Task to complete —
Go line by line through the entries and show those that hold the string "frac".

--- Exercise materials Enclosed Below ---

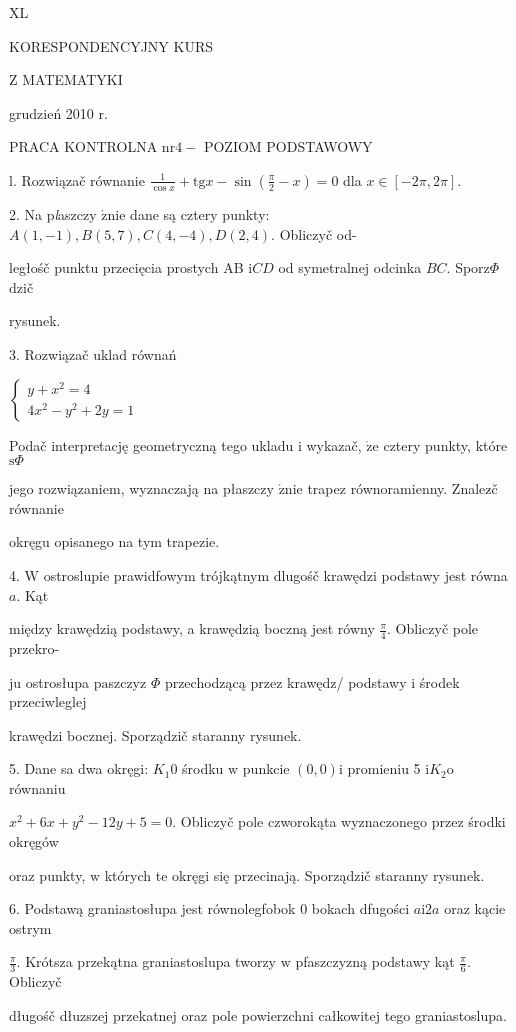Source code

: \documentclass[a4paper,12pt]{article}
\begin{document}
XL

KORESPONDENCYJNY KURS

Z MATEMATYKI

grudzień 2010 r.

PRACA KONTROLNA $\mathrm{n}\mathrm{r} 4-$ POZIOM PODSTAWOWY

l. Rozwiązač równanie $\displaystyle \frac{1}{\cos x}+\mathrm{t}\mathrm{g}x-\sin(\frac{\pi}{2}-x)=0$ dla $x\in[-2\pi,2\pi].$

2. Na p{\it l}aszczy $\acute{\mathrm{z}}\mathrm{n}\mathrm{i}\mathrm{e}$ dane są cztery punkty: $A(1,-1), B(5,7), C(4,-4), D(2,4)$. Obliczyč od-

ległośč punktu przecięcia prostych AB $\mathrm{i}CD$ od symetralnej odcinka $BC$. Sporz$\Phi$dzič

rysunek.

3. Rozwiązač uklad równań

$\left\{\begin{array}{l}
y+x^{2}=4\\
4x^{2}-y^{2}+2y=1
\end{array}\right.$

Podač interpretację geometryczną tego ukladu $\mathrm{i}$ wykazač, $\dot{\mathrm{z}}\mathrm{e}$ cztery punkty, które $\mathrm{s}\Phi$

jego rozwiązaniem, wyznaczają na płaszczy $\acute{\mathrm{z}}\mathrm{n}\mathrm{i}\mathrm{e}$ trapez równoramienny. Znalez$\acute{}$č równanie

okręgu opisanego na tym trapezie.

4. $\mathrm{W}$ ostroslupie prawidfowym trójkątnym dlugośč krawędzi podstawy jest równa $a$. Kąt

między krawędzią podstawy, a krawędzią boczną jest równy $\displaystyle \frac{\pi}{4}$. Obliczyč pole przekro-

ju ostrosłupa $\mathrm{p}\mathrm{a}$szczyz $\Phi$ przechodzącą przez krawędz/ podstawy $\mathrm{i}$ środek przeciwleglej

krawędzi bocznej. Sporządzič staranny rysunek.

5. Dane sa dwa okręgi: $K_{1}0$ środku $\mathrm{w}$ punkcie $(0,0)\mathrm{i}$ promieniu 5 $\mathrm{i}K_{2}\mathrm{o}$ równaniu

$x^{2}+6x+y^{2}-12y+5=0$. Obliczyč pole czworokąta wyznaczonego przez środki okręgów

oraz punkty, $\mathrm{w}$ których te okręgi się przecinają. Sporządzič staranny rysunek.

6. Podstawą graniastosłupa jest równolegfobok $0$ bokach dfugości $a\mathrm{i}2a$ oraz kącie ostrym

$\displaystyle \frac{\pi}{3}$. Krótsza przekątna graniastoslupa tworzy $\mathrm{w}$ pfaszczyzną podstawy kąt $\displaystyle \frac{\pi}{6}$. Obliczyč

długośč dłuzszej przekatnej oraz pole powierzchni całkowitej tego graniastoslupa.
\end{document}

--- End of Enclosed Exercise materials ---

Written response —
l. Rozwiązač równanie $\displaystyle \frac{1}{\cos x}+\mathrm{t}\mathrm{g}x-\sin(\frac{\pi}{2}-x)=0$ dla $x\in[-2\pi,2\pi].$
między krawędzią podstawy, a krawędzią boczną jest równy $\displaystyle \frac{\pi}{4}$. Obliczyč pole przekro-
$\displaystyle \frac{\pi}{3}$. Krótsza przekątna graniastoslupa tworzy $\mathrm{w}$ pfaszczyzną podstawy kąt $\displaystyle \frac{\pi}{6}$. Obliczyč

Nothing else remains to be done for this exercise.